La desgracia que le ocurrió a Oscar Wilde en 1895 estuvo a punto de destruir a su familia. Transcurrieron largos años de secreto paternal antes que su nieto, Merlin Holland, se diera cuenta que podría aceptar con orgullo a su antepasado.

"Es temprano en la tarde de un día de fines de noviembre de 1994. Me encuentro sentado en la penumbra de una de las naves laterales de una Iglesia que queda en el barrio de la Rive Gauche en París. No recuerdo cuantas veces he venido a la Iglesia de Saint-Germain- des-Prés para encender una vela en la capilla del Sagrado Corazón. Vengo solo, como si se tratara de algo mecánico. Ni siquiera estoy seguro del porqué me encuentro aquí; ¿un sentido de deber familiar? Varias docenas de velas encendidas se encontraban a la entrada de la capilla, muchas más de lo acostumbrado y eso que la mía todavía no se encontraba entre ellas. Comencé a pensar qué día será este, creí que se celebraba la festividad de algún santo muy venerado, pero repentinamente recordé que era un nuevo aniversario de la muerte de mi abuelo, ocurrida el 30 de noviembre de 1900.

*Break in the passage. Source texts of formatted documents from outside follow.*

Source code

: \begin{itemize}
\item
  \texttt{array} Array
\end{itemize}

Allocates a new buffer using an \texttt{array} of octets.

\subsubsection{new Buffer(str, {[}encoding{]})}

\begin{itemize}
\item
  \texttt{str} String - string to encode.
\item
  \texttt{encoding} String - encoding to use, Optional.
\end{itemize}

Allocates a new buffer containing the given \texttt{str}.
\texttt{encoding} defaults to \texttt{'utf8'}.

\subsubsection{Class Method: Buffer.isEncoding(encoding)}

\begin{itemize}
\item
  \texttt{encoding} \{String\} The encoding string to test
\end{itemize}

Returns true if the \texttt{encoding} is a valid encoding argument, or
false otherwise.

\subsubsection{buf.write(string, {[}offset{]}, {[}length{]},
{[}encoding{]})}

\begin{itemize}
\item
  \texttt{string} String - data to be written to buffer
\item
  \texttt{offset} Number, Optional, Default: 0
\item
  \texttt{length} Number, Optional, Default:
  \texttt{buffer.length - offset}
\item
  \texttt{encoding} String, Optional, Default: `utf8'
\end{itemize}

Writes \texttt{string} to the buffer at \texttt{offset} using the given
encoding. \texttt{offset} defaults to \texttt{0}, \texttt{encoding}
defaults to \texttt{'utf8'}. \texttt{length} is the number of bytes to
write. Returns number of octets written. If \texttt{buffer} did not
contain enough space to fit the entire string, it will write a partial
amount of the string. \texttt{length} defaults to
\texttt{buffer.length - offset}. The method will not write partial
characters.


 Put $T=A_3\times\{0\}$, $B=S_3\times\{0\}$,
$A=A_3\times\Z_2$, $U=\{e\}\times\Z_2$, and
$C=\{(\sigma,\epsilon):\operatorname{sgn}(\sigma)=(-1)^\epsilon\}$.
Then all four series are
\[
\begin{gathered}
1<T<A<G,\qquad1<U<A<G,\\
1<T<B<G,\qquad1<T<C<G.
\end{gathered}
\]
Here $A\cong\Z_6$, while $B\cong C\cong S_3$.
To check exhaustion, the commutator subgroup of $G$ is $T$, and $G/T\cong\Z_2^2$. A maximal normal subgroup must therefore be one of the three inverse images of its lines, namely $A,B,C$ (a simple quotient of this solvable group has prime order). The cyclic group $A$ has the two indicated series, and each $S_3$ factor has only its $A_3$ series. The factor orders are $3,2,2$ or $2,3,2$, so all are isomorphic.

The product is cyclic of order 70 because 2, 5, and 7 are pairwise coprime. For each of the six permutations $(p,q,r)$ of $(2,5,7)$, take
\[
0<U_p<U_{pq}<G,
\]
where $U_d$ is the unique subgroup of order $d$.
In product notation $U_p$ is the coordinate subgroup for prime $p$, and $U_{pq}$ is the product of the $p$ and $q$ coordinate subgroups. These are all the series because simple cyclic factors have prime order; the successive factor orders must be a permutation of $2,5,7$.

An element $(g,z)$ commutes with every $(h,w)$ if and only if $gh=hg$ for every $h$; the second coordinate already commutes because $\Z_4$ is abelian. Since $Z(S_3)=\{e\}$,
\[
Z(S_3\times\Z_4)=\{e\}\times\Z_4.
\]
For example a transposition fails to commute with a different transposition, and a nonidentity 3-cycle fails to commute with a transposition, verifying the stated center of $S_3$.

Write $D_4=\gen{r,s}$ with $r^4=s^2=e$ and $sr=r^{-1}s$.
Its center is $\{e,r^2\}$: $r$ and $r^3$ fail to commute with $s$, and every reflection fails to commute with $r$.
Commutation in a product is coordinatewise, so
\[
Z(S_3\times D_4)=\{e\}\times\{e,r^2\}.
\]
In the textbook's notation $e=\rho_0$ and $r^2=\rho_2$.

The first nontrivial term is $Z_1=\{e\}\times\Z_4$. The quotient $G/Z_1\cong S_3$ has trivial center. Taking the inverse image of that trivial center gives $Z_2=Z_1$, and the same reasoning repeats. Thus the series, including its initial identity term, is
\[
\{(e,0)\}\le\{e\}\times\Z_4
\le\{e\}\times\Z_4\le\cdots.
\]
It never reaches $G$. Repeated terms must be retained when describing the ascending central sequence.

Aquí me encontraba sentado, con mi vela aún sin encender, ofendido por lo que parece una intromisión pública de parte de personas extrañas para celebrar este día que yo no recordé. Fue en ese momento en que la sangre y la historia comenzaron a fluir juntas y me encontré siendo el involuntario canal en el que corría un siglo de dolores familiares no llorados.

Por primera vez siento como si fuera parte de mí mismo y no sólo simples y helados recuerdos pertenecientes al pasado.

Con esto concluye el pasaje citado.